# Investigating textual similarities between Homer and Plato's collected works

part 2 contains other similarity measures

In [None]:
from sklearn.feature_extraction.text import TfidfVectorizer
from sklearn.metrics.pairwise import cosine_similarity
import pandas as pd
from datasketch import MinHash
import unicodedata
from gensim.models import FastText
import numpy as np

# Util Functions

In [None]:
def make_sentences_str(text):
    """
    Turns a text in a list of sentences. Note that Ancient Greek uses different punctuation! 
    :param text: str
    :return: list of strings
    """
    sentences = []
    sentence = ""
    
    text = text.replace('.', ' .').replace(';', ' ;')
    tokens = text.split()
    for word in tokens:
        if word in [';', '.']:
            if sentence:
                sentences.append(sentence[:-1])
                sentence = ""
        else:
            sentence += word+" "
    return sentences

In [None]:
def make_sentences_list(text):
    """
    Turns a text in a list of sentences. Note that Ancient Greek uses different punctuation! 
    :param text: str
    :return: list of lists
    """
    sentences = []
    sentence = []
    
    text = text.replace('.', ' .').replace(';', ' ;')
    tokens = text.split()
    for word in tokens:
        if word in [';', '.']:
            if sentence:
                sentences.append(sentence[:-1])
                sentence = []
        else:
            sentence.append(word)
    return sentences

In [None]:
def get_sentence_pairs_above_threshold(df, sentences1, sentences2, threshold):
    """Get all sentence pairs with similarity above the given threshold."""
    pairs = []
    for i, row in df.iterrows():
        for j, similarity in row.items():
            if similarity > threshold:
                pairs.append({
                    "sentence1": sentences1[i],
                    "sentence2": sentences2[j],
                    "similarity": similarity
                })
    return pairs

# Comparison TF/IDF

In [None]:
def calculate_tfidf_similarity(text1, text2):
    sentences1 = make_sentences_str(text1)
    sentences2 = make_sentences_str(text2)
    
    all_sentences = sentences1 + sentences2
    
    vectorizer = TfidfVectorizer()
    tfidf_matrix = vectorizer.fit_transform(all_sentences)
    
    tfidf1 = tfidf_matrix[:len(sentences1)]
    tfidf2 = tfidf_matrix[len(sentences1):]
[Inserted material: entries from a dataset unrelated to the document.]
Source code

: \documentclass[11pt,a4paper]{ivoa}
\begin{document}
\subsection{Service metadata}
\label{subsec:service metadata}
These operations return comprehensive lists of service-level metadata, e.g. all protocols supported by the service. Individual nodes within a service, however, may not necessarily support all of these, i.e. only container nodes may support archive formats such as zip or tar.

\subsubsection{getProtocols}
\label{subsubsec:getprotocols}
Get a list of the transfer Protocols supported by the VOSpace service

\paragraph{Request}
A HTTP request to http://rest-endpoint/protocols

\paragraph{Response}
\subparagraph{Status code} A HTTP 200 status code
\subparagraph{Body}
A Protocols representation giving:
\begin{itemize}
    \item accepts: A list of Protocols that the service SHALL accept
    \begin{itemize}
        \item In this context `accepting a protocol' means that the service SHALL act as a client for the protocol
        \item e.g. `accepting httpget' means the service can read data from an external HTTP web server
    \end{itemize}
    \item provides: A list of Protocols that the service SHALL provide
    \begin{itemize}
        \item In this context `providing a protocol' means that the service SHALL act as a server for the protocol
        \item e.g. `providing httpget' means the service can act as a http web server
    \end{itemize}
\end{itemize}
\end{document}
    similarity_matrix = cosine_similarity(tfidf1, tfidf2)

    df = pd.DataFrame(
        similarity_matrix,
        index=range(len(sentences1)),
        columns=range(len(sentences2))
    )

    return df, sentences1, sentences2

# Comparison using FastText

In [None]:
def calculate_fasttext_similarity(text1, text2):
    sentences1 = make_sentences_list(text1)
    sentences2 = make_sentences_list(text2)
    
    model = FastText.load('fasttext_model.bin')
    keyed_vectors = model.wv
    vector_size = model.vector_size

    def get_sentence_embedding(sentence):
        if not sentence:  # Empty sentence
            return np.zeros(vector_size)
        
        vectors = []
        for word in sentence:
            normalized_word = unicodedata.normalize("NFC", word)
            if normalized_word in keyed_vectors:
                vectors.append(keyed_vectors[normalized_word])
        
        if vectors:
            return sum(vectors) / len(vectors)
        else:
            return np.zeros(vector_size)

    embeddings1 = [get_sentence_embedding(sentence) for sentence in sentences1]
    embeddings2 = [get_sentence_embedding(sentence) for sentence in sentences2]
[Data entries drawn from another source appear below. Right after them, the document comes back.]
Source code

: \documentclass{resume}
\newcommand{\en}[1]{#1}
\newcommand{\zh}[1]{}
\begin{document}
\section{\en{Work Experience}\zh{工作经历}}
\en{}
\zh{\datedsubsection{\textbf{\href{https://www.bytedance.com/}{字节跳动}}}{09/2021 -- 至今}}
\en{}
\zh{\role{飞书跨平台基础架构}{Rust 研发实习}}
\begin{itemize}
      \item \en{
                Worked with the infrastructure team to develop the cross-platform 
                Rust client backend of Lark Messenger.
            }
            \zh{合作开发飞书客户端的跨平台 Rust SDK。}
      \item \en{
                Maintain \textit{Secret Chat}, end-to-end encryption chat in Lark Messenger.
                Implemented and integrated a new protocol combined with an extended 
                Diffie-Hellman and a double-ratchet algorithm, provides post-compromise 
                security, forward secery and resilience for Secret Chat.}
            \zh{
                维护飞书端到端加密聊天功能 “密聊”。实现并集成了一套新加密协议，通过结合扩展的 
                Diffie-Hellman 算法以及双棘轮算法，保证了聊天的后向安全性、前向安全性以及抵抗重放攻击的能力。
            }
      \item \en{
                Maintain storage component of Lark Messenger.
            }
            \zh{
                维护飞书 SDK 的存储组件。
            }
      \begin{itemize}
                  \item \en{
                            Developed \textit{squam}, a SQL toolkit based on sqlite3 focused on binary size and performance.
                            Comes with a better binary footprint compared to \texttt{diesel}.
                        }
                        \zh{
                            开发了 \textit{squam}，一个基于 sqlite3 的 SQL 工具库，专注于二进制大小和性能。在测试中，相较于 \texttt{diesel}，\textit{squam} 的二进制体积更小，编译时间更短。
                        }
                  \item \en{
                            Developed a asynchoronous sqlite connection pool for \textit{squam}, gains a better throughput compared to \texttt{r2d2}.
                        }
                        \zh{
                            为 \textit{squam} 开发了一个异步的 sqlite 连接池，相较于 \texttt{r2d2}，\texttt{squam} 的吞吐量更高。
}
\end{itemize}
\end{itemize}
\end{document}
    similarity_matrix = cosine_similarity(embeddings1, embeddings2)

    df = pd.DataFrame(
        similarity_matrix,
        index=range(len(sentences1)),
        columns=range(len(sentences2))
    )

    return df, sentences1, sentences2

# Comparison using MinHash

In [None]:
def calculate_minhash_similarity(text1, text2):
    sentences1 = [sentence for sentence in make_sentences_list(text1) if sentence]
    sentences2 = [sentence for sentence in make_sentences_list(text2) if sentence]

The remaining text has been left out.